De plus, les résultats d’un récent sondage par courriel de l’AAGSNB auprès d’un certain nombre des multiples groupes ayant demandé un moratoire en 2014 ont révélé des positions similaires aujourd’hui : aucun des répondants n’a changé d’avis, et 31 groupes ont signé une nouvelle déclaration demandant une continuation du moratoire (vous trouverez ci-joint la liste des groupes et la déclaration).

Ces groupes représentent de nombreux secteurs de la vie civique : des organisations de santé publique, des groupes locaux de défense de bassins hydrographiques, des groupes environnementaux locaux, régionaux et nationaux, des syndicats, des peuples autochtones, des groupes de justice sociale, des organisations estudiantines et des groupes de toute la province qui, à l’origine, se sont formés de façon indépendante pour s’opposer au gaz de schiste.
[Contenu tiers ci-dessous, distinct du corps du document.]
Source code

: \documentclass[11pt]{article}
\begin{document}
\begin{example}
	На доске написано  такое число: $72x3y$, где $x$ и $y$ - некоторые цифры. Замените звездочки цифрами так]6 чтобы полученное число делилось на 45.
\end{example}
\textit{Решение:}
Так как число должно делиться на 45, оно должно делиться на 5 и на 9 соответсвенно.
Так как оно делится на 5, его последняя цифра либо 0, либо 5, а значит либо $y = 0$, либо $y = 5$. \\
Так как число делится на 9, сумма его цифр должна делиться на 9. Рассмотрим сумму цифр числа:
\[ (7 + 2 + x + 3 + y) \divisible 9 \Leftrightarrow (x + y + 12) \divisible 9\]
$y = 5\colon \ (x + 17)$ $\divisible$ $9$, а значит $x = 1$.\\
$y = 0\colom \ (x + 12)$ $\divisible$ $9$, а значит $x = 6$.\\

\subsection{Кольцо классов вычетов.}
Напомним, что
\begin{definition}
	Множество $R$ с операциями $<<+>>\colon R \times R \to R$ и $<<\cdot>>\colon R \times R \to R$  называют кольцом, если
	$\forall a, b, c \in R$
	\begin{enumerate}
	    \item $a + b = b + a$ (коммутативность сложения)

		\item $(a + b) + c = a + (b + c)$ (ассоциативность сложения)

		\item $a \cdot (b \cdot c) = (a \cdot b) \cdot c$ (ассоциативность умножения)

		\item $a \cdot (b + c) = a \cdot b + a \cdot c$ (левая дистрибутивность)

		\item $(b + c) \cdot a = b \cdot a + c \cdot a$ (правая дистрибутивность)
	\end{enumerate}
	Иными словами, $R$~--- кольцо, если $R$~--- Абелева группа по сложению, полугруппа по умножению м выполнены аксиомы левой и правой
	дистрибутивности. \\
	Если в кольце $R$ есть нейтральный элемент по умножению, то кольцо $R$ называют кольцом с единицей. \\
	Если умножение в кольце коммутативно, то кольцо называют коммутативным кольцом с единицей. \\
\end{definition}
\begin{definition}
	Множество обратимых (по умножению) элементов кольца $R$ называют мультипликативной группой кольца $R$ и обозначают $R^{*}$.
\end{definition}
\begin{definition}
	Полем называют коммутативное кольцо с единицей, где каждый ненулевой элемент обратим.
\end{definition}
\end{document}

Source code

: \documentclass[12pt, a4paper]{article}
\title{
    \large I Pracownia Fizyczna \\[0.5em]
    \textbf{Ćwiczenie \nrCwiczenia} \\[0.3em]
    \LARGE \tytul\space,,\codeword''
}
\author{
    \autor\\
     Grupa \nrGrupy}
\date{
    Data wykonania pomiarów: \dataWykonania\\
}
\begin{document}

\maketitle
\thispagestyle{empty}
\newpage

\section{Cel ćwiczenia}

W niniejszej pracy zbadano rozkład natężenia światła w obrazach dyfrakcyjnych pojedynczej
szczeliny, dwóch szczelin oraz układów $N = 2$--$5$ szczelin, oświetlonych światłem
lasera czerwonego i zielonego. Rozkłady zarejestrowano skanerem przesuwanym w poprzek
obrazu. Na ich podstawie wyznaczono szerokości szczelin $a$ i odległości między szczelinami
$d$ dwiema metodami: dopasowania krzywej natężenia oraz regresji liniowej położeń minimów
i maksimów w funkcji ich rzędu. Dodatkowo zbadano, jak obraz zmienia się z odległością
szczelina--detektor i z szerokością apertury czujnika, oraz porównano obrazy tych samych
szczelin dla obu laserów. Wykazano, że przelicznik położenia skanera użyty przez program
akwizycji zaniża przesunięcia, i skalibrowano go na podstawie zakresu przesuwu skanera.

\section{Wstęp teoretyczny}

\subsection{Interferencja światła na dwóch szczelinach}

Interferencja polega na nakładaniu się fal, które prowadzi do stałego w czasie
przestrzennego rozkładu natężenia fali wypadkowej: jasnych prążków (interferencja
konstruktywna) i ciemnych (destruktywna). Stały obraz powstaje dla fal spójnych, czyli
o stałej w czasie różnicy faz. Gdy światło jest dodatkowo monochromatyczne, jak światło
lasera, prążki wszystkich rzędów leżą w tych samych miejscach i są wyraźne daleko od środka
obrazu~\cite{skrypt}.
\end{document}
Bien que cette liste ne soit pas complète, M. Emberger pense que la diversité des types de groupes et leur présence sur tout le territoire de la province montrent bien l’ampleur et la constance de l’opposition à chaque aspect de la fracturation.

Comme il le fait, du reste, remarquer « les progressistes-conservateurs n’ont absolument rien dit concernant la façon dont ils entendent remédier aux menaces bien documentées que la fracturation pose pour la santé, l’eau et le climat. Lorsque M. Higgs aborde le sujet des changements climatiques, il fait bien attention de ne jamais mentionner que le méthane émis par les infrastructures nécessaires à l’exploitation du gaz de schiste fait parties des principaux facteurs des changements climatiques.

Or, les citoyens doivent connaître la véritable position ainsi que les intentions, dans leurs moindres détails, de M. Higgs avant les élections. Il est, en effet, tout à fait vain de parler d’« acceptation sociale régionale » avant d’avoir défini, d’une part, le processus servant à obtenir cette acceptation et, d’autre part, les paramètres pour la mesurer.

Les prochains jours, et les débats finaux, sont notre dernière occasion d’obtenir des réponses détaillées.

En conclusion, M. Emberger affirme que ce qui est en jeu est bien trop important pour que le gaz de schiste soit traité furtivement, et devienne ainsi « un cadeau-surprise » que les citoyens découvriront après les élections. Les groupes qui ont signé la déclaration visant à conserver le moratoire représentent la majorité des votants qui avaient choisi de ne pas donner suite à l’exploitation du gaz de schiste lors des dernières élections, lorsque cet enjeu, et la position des partis à son égard, étaient clairement définis.